Task details: Output only the lines of the entries that follow, starting at the one with "Everyone has the" and running down to the one with "- Do not make", both included and unchanged.

Collected data:
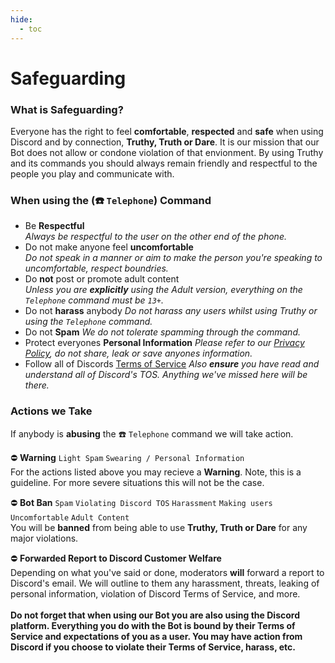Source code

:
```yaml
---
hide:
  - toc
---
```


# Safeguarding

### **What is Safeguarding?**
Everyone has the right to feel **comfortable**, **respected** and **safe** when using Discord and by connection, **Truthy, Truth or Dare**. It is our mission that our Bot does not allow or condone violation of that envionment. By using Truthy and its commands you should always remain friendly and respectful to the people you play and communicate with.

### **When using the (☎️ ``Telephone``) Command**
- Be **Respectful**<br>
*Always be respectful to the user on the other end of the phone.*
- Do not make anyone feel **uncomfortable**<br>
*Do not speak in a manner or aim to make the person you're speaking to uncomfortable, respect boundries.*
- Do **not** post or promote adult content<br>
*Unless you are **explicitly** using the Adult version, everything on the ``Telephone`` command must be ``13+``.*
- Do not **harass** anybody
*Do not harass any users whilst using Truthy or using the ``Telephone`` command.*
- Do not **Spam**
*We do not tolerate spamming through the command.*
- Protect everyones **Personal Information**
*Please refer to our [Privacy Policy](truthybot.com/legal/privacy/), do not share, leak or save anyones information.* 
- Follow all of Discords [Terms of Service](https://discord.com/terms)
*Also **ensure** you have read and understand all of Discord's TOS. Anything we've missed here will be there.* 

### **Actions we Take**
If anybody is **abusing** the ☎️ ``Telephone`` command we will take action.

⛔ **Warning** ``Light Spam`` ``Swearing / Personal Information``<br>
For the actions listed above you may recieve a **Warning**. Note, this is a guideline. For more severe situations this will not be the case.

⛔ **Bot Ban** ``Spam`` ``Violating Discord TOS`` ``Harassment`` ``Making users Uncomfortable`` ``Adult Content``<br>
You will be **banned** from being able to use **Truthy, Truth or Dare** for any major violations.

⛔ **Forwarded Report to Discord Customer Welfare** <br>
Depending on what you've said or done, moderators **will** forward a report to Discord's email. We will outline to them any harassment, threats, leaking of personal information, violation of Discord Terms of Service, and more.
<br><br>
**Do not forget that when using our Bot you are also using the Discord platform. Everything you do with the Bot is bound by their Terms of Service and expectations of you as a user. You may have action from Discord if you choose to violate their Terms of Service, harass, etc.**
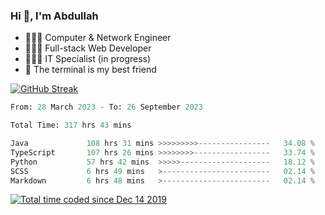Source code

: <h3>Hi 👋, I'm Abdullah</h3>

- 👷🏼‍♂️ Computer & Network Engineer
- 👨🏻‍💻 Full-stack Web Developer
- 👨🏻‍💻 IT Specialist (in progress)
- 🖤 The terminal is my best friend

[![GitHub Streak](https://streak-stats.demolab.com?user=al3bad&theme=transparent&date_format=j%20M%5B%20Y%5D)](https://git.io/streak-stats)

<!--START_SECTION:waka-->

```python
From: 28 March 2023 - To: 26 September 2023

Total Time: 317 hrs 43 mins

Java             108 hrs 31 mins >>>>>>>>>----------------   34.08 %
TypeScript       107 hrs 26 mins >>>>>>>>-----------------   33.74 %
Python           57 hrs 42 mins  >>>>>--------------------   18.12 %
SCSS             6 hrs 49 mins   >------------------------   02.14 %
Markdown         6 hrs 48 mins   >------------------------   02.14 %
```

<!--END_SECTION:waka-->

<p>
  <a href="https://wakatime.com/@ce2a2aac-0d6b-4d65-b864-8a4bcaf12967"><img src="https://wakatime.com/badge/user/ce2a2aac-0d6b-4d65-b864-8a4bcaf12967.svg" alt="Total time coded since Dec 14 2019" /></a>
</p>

Exercise output:
Everyone has the right to feel **comfortable**, **respected** and **safe** when using Discord and by connection, **Truthy, Truth or Dare**. It is our mission that our Bot does not allow or condone violation of that envionment. By using Truthy and its commands you should always remain friendly and respectful to the people you play and communicate with.

### **When using the (☎️ ``Telephone``) Command**
- Be **Respectful**<br>
*Always be respectful to the user on the other end of the phone.*
- Do not make anyone feel **uncomfortable**<br>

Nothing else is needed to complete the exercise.